In this article I describe why I would prefer Python to JavaScript specifically for neural networks.

This post is only based on actual features of the language and its design, not hand waving of ‘popularity’. Both Python and JavaScript are general programming languages. Both can accomplish any task and probably in comparable speed. So let’s focus on the specific domain: neural networks.

Through some simple programs you can see why Python could be appealing. This is based on my observations to program auto differentiation in JavaScript.

The conclusions could be extended to other machine learning techniques. This is left as an exercise for the reader™.

The Premise

Programming languages bridge the gap between the real world and computers. Through the language we encode our ideas and hope it works as expected. If the code resembles how we think about a topic it makes it much easier. For example, anything can be made unintuitive if programmed in assembly. For many domains there are domain specific languages. Either full-blown programming languages or embedded. Haskell and Swift are particularly great at this.

This will be the biggest difference between Python and JavaScript. Python is quite amenable to this process, and JavaScript is not - for logical historical reasons, I might add.

Auto differentiation

Auto differentiation is a core component of neural networks and how to build them efficiently. To perform back propagation you need to (approximately) calculate the gradient.

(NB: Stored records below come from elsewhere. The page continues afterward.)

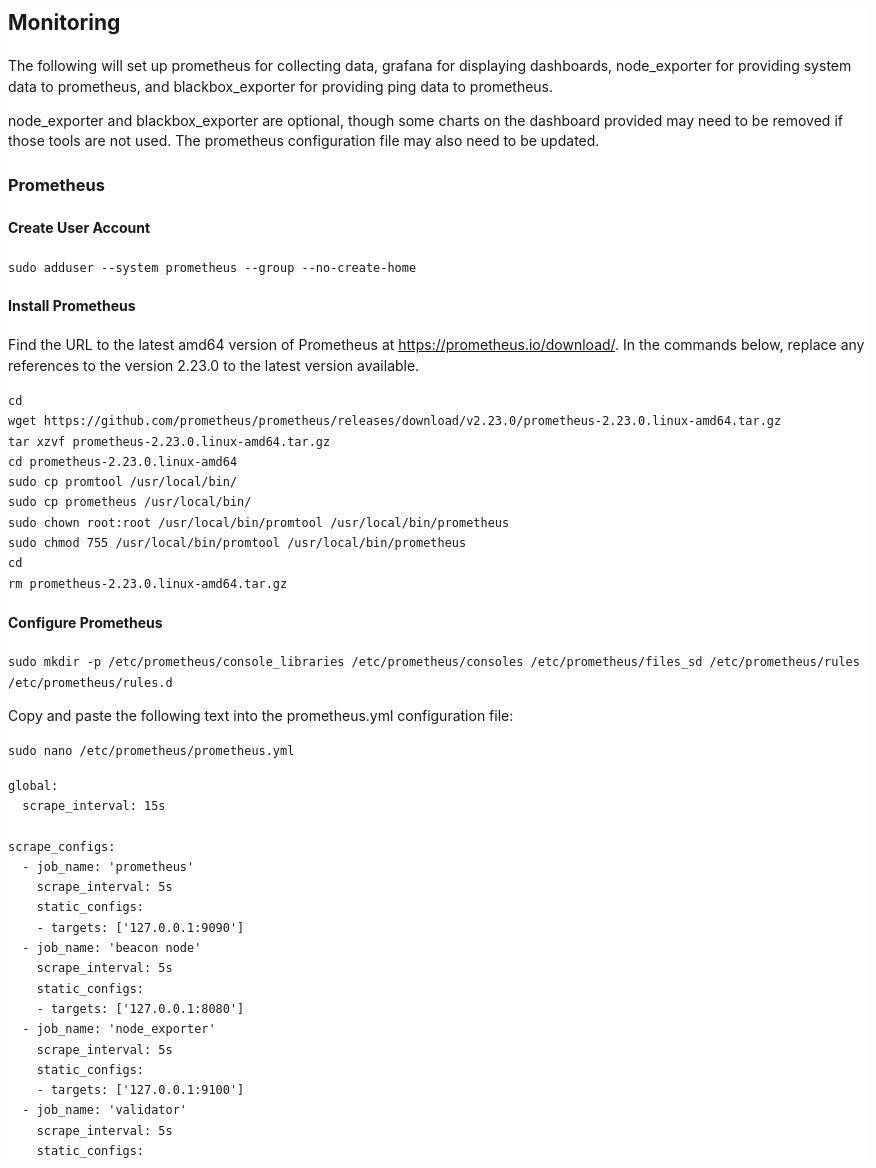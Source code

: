 ## Monitoring
The following will set up prometheus for collecting data, grafana for displaying dashboards, node_exporter for providing system data to prometheus, and blackbox_exporter for providing ping data to prometheus.

node_exporter and blackbox_exporter are optional, though some charts on the dashboard provided may need to be removed if those tools are not used. The prometheus configuration file may also need to be updated.

### Prometheus
#### Create User Account
```console
sudo adduser --system prometheus --group --no-create-home
```

#### Install Prometheus

Find the URL to the latest amd64 version of Prometheus at https://prometheus.io/download/. In the commands below, replace any references to the version 2.23.0 to the latest version available.

```console
cd
wget https://github.com/prometheus/prometheus/releases/download/v2.23.0/prometheus-2.23.0.linux-amd64.tar.gz
tar xzvf prometheus-2.23.0.linux-amd64.tar.gz
cd prometheus-2.23.0.linux-amd64
sudo cp promtool /usr/local/bin/
sudo cp prometheus /usr/local/bin/
sudo chown root:root /usr/local/bin/promtool /usr/local/bin/prometheus
sudo chmod 755 /usr/local/bin/promtool /usr/local/bin/prometheus
cd
rm prometheus-2.23.0.linux-amd64.tar.gz
```

#### Configure Prometheus
```console
sudo mkdir -p /etc/prometheus/console_libraries /etc/prometheus/consoles /etc/prometheus/files_sd /etc/prometheus/rules /etc/prometheus/rules.d
```

Copy and paste the following text into the prometheus.yml configuration file:

```console
sudo nano /etc/prometheus/prometheus.yml
```

```
global:
  scrape_interval: 15s

scrape_configs:
  - job_name: 'prometheus'
    scrape_interval: 5s
    static_configs:
    - targets: ['127.0.0.1:9090']
  - job_name: 'beacon node'
    scrape_interval: 5s
    static_configs:
    - targets: ['127.0.0.1:8080']
  - job_name: 'node_exporter'
    scrape_interval: 5s
    static_configs:
    - targets: ['127.0.0.1:9100']
  - job_name: 'validator'
    scrape_interval: 5s
    static_configs:
```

The language of differentiation is functions and mathematical operations. For example $f(x)=(x+6)*7$. All operations in neural networks are basic mathematical operations, most on tensors. Let’s write code to represent a function in Python and Javascript.

Operator overloading

In both languages we want an object of a class Value that represents the function for a particular input. As a building block we need to write down the computations we want to do. Visually the Python code looks nicer.

Python:

x = Value(5)
y = (x + 6) * 7

In the code above y is actually a Value! Furthermore, we get the whole computation tree of intermediate values.

JavaScript:

let x = new Value(5)
let y = mult(add(x, 6, 7)) 

This is because Python allows us to extend arithmetic on objects with custom functions by defining __add__ on the object as follows:

class Value:

    def __init__(self, x, _deps=[]):
        self.data = x

    def __add__(self, other):
        other = other if isinstance(other, Value) else Value(other)
        return Value(self.data + other.data, _deps=[self, other])

    def __mul__(self, other):
        other = other if isinstance(other, Value) else Value(other)
        return Value(self.data * other.data, _deps=[self, other])

    def __radd__(self, other):
        return self + other

    def __rmul__(self, other):
        return self * other

Objects as functions

Every neuron in the neural network consists of weights, biases and an activation function:

neuron(input) = relu(weight * input + bias)

In most approaches to perform back-propagation its handy to also have some mutable state in the neuron. So it’s both a function and an object.

In Python we can use an object as a function which results in this code:

neuron = Neuron(5)
output = neuron([1,2,3,4,5])

For JavaScript we would need to

let neuron = Neuron(5)
let output = neuron.eval([1,2,3,4,5])

List comprehensions

List comprehensions and generators are two features of Python that I really miss in other languages.

In Python we can multiply two arrays A and B by doing:

result = [a*b for a,b in zip(A, B)]

In JavaScript you would need to do implement the zip function and do:

result = zip(A, B).forEach(t => t[0]*t[1])

However, the zip function actively constructs the array of tuples instead of lazily generating it during the iteration. JavaScript actually supports generators but it requires more coding, because there is no natural way to map over them:

function* zip(A, B) {
    let i = 0;
    while(i < Math.min(A.length, B.length) ) {
        yield [A[i], B[i]];
        i++;
    }
    return [A[i], B[i]];
}

let result = [];
for(let t of zip(A, B)) {
    result.push(t[0] * t[1])
}

Wrap-up

Obviously you can build neural networks in JavaScript. I hope that through these examples you see how much closer to reality you can get in Python and why people would prefer it.

However, there is a small downside to the Python code: to a beginner it appears as magical and it’s harder to find the place where the code is defined. For JavaScript it’s explicit.